Il progetto parte dall’obiettivo di ristrutturare il grande complesso denominato “le Galeazze” che, fondato nel 1561 con la funzione di cantiere navale, diviene dopo la seconda guerra mondiale la sede del mercato coperto tramutandosi in uno dei principali edifici ad uso pubblico della città con un importante ruolo di servizio per la popolazione locale. Nella convinzione che tutte le storie e tutte le epoche abbiano pari dignità, la proposta progettuale immagina un allestimento capace, da un lato, di restaurare l’impianto del cantiere navale e, dall’altro, di restituire le spazialità dell’antico mercato, recuperando le Galeazze come luogo di aggregazione e piazza coperta, aperto a contaminazioni con gli spazi pubblici della città. Da questo presupposto, si sviluppa una narrazione tesa a palesare, o in un certo senso evocare, simultaneamente le diverse identità del manufatto: in questo modo il mercato, il cantiere navale e il nuovo centro di interpretazione dedicato allo studio del Mediterraneo e al Santuario Pelagos convivono e coesistono nella medesima architettura.

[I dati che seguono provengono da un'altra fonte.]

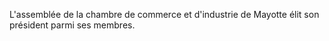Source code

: L'assemblée de la chambre de commerce et d'industrie de Mayotte élit son président parmi ses membres.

L’impianto basilicale delle Galeazze si combina poi con le indicazioni fornite dal bando di concorso specialmente in termini di allestimento museale, costituendo di fatto i presupposti fondanti del progetto. L’opportunità di avere a disposizione un’ampia gamma di riproduzioni a grandezza naturale dei cetacei del Mediterraneo, oltre che il grande modello della Balenottera Azzurra, consente di immaginare un allestimento quasi totalmente “aereo” in cui cioè i modelli vengono sospesi a diversi altezze mediante opportuni sistemi di ancoraggio lasciando libero il piano terra. Con questa semplice soluzione, il complesso museale si trasforma in un fondale marino, uno spazio versatile e di libera circolazione adatto ad accogliere funzioni diversificate e configurazioni allestitive mutevoli in forma e dimensione.